==== MATERIAL PROVIDED

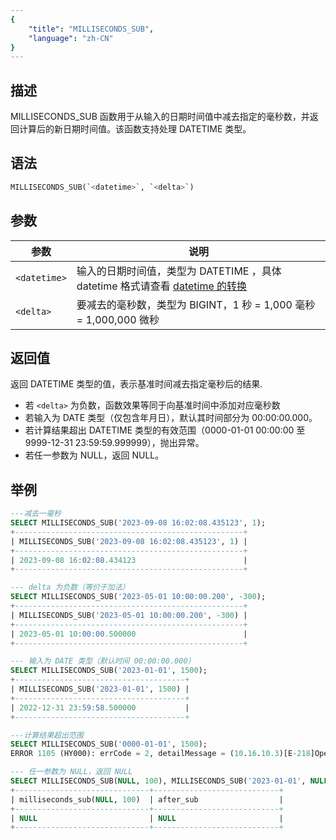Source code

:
 ```yaml
---
{
    "title": "MILLISECONDS_SUB",
    "language": "zh-CN"
}
---
```


## 描述

MILLISECONDS_SUB 函数用于从输入的日期时间值中减去指定的毫秒数，并返回计算后的新日期时间值。该函数支持处理 DATETIME 类型。

## 语法

```sql
MILLISECONDS_SUB(`<datetime>`, `<delta>`)
```

## 参数

| 参数 | 说明 |
| ---- | ---- |
| `<datetime>` | 输入的日期时间值，类型为 DATETIME ，具体 datetime 格式请查看 [datetime 的转换](../../../../../current/sql-manual/basic-element/sql-data-types/conversion/datetime-conversion)  |
| `<delta>` | 要减去的毫秒数，类型为 BIGINT，1 秒 = 1,000 毫秒 = 1,000,000 微秒 |

## 返回值

返回 DATETIME 类型的值，表示基准时间减去指定毫秒后的结果.

- 若 `<delta>` 为负数，函数效果等同于向基准时间中添加对应毫秒数
- 若输入为 DATE 类型（仅包含年月日），默认其时间部分为 00:00:00.000。
- 若计算结果超出 DATETIME 类型的有效范围（0000-01-01 00:00:00 至 9999-12-31 23:59:59.999999），抛出异常。
- 若任一参数为 NULL，返回 NULL。

## 举例

```sql
---减去一毫秒
SELECT MILLISECONDS_SUB('2023-09-08 16:02:08.435123', 1);
+---------------------------------------------------+
| MILLISECONDS_SUB('2023-09-08 16:02:08.435123', 1) |
+---------------------------------------------------+
| 2023-09-08 16:02:08.434123                        |
+---------------------------------------------------+

--- delta 为负数（等价于加法）
SELECT MILLISECONDS_SUB('2023-05-01 10:00:00.200', -300);
+---------------------------------------------------+
| MILLISECONDS_SUB('2023-05-01 10:00:00.200', -300) |
+---------------------------------------------------+
| 2023-05-01 10:00:00.500000                        |
+---------------------------------------------------+

--- 输入为 DATE 类型（默认时间 00:00:00.000）
SELECT MILLISECONDS_SUB('2023-01-01', 1500);
+--------------------------------------+
| MILLISECONDS_SUB('2023-01-01', 1500) |
+--------------------------------------+
| 2022-12-31 23:59:58.500000           |
+--------------------------------------+

---计算结果超出范围
SELECT MILLISECONDS_SUB('0000-01-01', 1500);
ERROR 1105 (HY000): errCode = 2, detailMessage = (10.16.10.3)[E-218]Operation milliseconds_add of 0000-01-01 00:00:00, -1500 out of range

--- 任一参数为 NULL，返回 NULL
SELECT MILLISECONDS_SUB(NULL, 100), MILLISECONDS_SUB('2023-01-01', NULL) AS after_sub;
+------------------------------+----------------------------+
| milliseconds_sub(NULL, 100)  | after_sub                  |
+------------------------------+----------------------------+
| NULL                         | NULL                       |
+------------------------------+----------------------------+

```
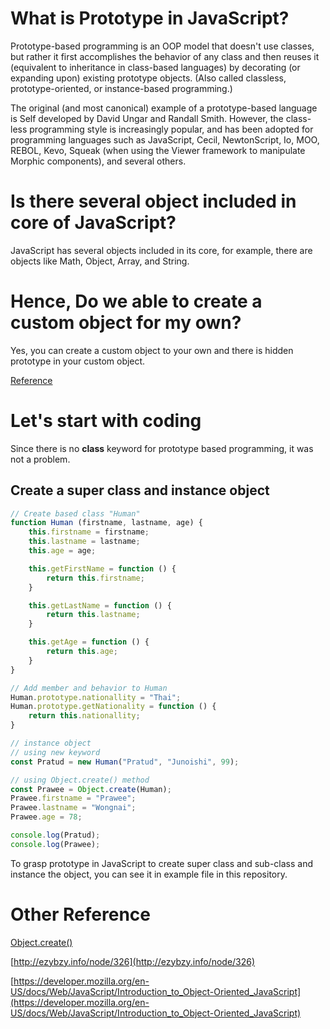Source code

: # What is Prototype in JavaScript?
Prototype-based programming is an OOP model that doesn't use classes, but rather it first accomplishes the behavior of any class and then reuses it (equivalent to inheritance in class-based languages) by decorating (or expanding upon) existing prototype objects. (Also called classless, prototype-oriented, or instance-based programming.)

The original (and most canonical) example of a prototype-based language is Self developed by David Ungar and Randall Smith. However, the class-less programming style is increasingly popular, and has been adopted for programming languages such as JavaScript, Cecil, NewtonScript, Io, MOO, REBOL, Kevo, Squeak (when using the Viewer framework to manipulate Morphic components), and several others.

# Is there several object included in core of JavaScript?
JavaScript has several objects included in its core, for example, there are objects like Math, Object, Array, and String.

# Hence, Do we able to create a custom object for my own?
Yes, you can create a custom object to your own and there is hidden prototype in your custom object.

[Reference](https://developer.mozilla.org/en-US/docs/Web/JavaScript/Introduction_to_Object-Oriented_JavaScript)

# Let's start with coding
Since there is no **class** keyword for prototype based programming, it was not a problem.

## Create a super class and instance object
```javascript
// Create based class "Human"
function Human (firstname, lastname, age) {
	this.firstname = firstname;
	this.lastname = lastname;
	this.age = age;

	this.getFirstName = function () {
		return this.firstname;
	}

	this.getLastName = function () {
		return this.lastname;
	}

	this.getAge = function () {
		return this.age;
	}
}

// Add member and behavior to Human
Human.prototype.nationallity = "Thai";
Human.prototype.getNationality = function () {
	return this.nationallity;
}

// instance object
// using new keyword
const Pratud = new Human("Pratud", "Junoishi", 99);

// using Object.create() method
const Prawee = Object.create(Human);
Prawee.firstname = "Prawee";
Prawee.lastname = "Wongnai";
Prawee.age = 78;

console.log(Pratud);
console.log(Prawee);
```
To grasp prototype in JavaScript to create super class and
sub-class and instance the object, you can see it in example file in this repository.

# Other Reference
[Object.create()](https://developer.mozilla.org/en-US/docs/Web/JavaScript/Reference/Global_Objects/Object/create#Syntax)

[http://ezybzy.info/node/326](http://ezybzy.info/node/326)

[https://developer.mozilla.org/en-US/docs/Web/JavaScript/Introduction_to_Object-Oriented_JavaScript](https://developer.mozilla.org/en-US/docs/Web/JavaScript/Introduction_to_Object-Oriented_JavaScript)
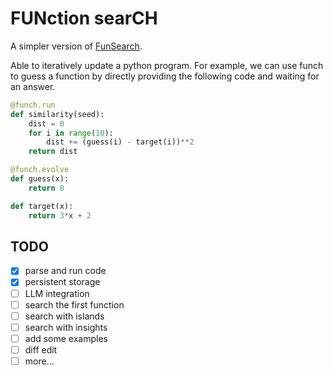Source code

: # FUNction searCH

A simpler version of [FunSearch](https://github.com/google-deepmind/funsearch).

Able to iteratively update a python program.
For example, we can use funch to guess a function
by directly providing the following code and waiting for an answer.

```python
@funch.run
def similarity(seed):
    dist = 0
    for i in range(10):
        dist += (guess(i) - target(i))**2
    return dist

@funch.evolve
def guess(x):
    return 0

def target(x):
    return 3*x + 2
```

## TODO

- [x] parse and run code
- [x] persistent storage
- [ ] LLM integration
- [ ] search the first function
- [ ] search with islands
- [ ] search with insights
- [ ] add some examples
- [ ] diff edit
- [ ] more...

========

**WHAT IS REQUIRED:** Could you filter the material above and copy each line that holds the word "included"?

**EXERCISE ANSWER:**
# Is there several object included in core of JavaScript?
JavaScript has several objects included in its core, for example, there are objects like Math, Object, Array, and String.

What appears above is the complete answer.